都電の走った坂道・今昔(11) 芝の切通坂近く
電車が走っているのは浜松町一丁目から神谷町に抜ける道である。写真を撮っている地点から左折し、右へまわりながら上って、オランダ大使館までの坂道。さらに芝給水所を経て永井坂上に至るのが芝の切通坂である。現在は正則学園、芝中・高などの生徒の往来が多い坂で、大使館の前は江戸から広場のようになっていて、「手まり坂」の別名を持つ。新橋方面から六本木方面へ抜ける道であり、江戸西部から増上寺へのお詣り道で、『江戸名所図会』の増上寺でも「切通し」と表示されている。一方、電車が走っている通りは明治中期に寺院の敷地を削ってでき、電車が通じたのは明治44年で、ご覧の通り電車道も坂道になっているが、名前はない。
走っている都電は、33番・四谷三丁目から外苑東通りを通って青山一丁目、六本木、飯倉一丁目、神谷町を経て御成門、浜松一丁目に至る都電の中で最短の、いわば地味な路線であった。廃止は昭和44年10月26日。落ち着いた感じの通りで、その道幅は今も大きな変化はないが、周辺の景観は大きく様変わりした。旧写真(S42年3月撮影)では右側に青松寺の好ましい石垣が続いているが、同寺は再開発に踏み切り、下の現在の写真のようなショッピングゾーンをはじめ、愛宕MORIタワーなどが前面に並び寺院境内も縮小・整備された。同寺は戦前軍国主義の象徴・爆弾三勇士の像で知られていた。

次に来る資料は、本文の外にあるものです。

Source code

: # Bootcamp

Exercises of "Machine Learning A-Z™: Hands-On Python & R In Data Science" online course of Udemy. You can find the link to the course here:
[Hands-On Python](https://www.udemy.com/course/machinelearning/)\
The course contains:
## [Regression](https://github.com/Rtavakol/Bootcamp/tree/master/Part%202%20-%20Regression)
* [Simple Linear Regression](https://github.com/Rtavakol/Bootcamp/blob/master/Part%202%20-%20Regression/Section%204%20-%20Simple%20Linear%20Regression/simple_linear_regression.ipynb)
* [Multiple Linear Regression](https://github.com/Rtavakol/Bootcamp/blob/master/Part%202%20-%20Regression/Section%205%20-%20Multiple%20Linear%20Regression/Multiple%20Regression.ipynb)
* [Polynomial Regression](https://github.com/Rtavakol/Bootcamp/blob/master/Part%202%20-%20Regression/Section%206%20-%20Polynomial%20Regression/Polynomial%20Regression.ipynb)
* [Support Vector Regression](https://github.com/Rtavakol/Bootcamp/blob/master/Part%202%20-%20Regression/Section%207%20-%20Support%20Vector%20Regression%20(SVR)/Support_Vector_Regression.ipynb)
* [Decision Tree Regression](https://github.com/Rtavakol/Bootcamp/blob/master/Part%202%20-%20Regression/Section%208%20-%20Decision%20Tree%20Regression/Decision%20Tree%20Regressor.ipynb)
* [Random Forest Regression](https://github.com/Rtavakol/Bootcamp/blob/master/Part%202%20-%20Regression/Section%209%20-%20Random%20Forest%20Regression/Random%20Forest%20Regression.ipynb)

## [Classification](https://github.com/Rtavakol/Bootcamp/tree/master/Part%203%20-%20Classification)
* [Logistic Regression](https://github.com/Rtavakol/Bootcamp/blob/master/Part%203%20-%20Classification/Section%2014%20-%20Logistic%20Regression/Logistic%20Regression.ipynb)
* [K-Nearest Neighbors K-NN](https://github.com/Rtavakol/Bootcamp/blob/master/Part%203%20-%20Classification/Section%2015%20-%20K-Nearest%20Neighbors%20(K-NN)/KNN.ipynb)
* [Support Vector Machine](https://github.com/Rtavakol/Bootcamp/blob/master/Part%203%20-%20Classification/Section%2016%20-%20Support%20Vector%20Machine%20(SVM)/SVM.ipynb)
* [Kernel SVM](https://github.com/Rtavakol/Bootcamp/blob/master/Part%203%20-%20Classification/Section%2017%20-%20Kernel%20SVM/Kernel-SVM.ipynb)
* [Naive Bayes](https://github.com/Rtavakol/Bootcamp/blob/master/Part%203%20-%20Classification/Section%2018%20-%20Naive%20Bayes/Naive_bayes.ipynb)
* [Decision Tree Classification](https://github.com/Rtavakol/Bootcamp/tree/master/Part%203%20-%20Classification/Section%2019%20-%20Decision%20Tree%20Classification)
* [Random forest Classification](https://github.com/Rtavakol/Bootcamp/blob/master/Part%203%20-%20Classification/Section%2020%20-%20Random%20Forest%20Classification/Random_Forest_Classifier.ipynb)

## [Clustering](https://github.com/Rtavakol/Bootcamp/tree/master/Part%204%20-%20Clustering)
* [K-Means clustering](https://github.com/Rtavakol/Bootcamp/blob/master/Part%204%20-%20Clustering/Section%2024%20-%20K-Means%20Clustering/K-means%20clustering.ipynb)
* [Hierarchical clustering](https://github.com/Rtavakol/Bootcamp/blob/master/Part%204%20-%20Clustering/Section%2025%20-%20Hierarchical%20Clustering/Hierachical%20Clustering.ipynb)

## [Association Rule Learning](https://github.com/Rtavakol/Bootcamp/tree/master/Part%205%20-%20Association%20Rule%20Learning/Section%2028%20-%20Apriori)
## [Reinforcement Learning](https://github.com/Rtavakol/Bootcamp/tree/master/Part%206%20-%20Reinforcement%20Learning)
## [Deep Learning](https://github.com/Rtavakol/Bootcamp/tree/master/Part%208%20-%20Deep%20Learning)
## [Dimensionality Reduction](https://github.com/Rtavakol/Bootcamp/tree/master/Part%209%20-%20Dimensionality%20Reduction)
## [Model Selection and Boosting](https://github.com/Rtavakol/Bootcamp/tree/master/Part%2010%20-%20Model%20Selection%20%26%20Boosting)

同寺以外の周辺の建物もすっかり変化している。旧写真左手前の「宝塚女子旅行会館」は、宝塚歌劇の東京公演の際の宿舎であったが、移転し跡地には秀和のビジネスビルが建っている。走っている電車は四谷三丁目に向かう8000型で、昭和31年から制作された新しい車であったが、既に都電全廃の計画があったため耐用10年を目処に造られ、振動がひどくあまり好まれない車両であった。昭和47年の都電全廃とともに消滅し、保存もされていない気の毒な車両でもあった。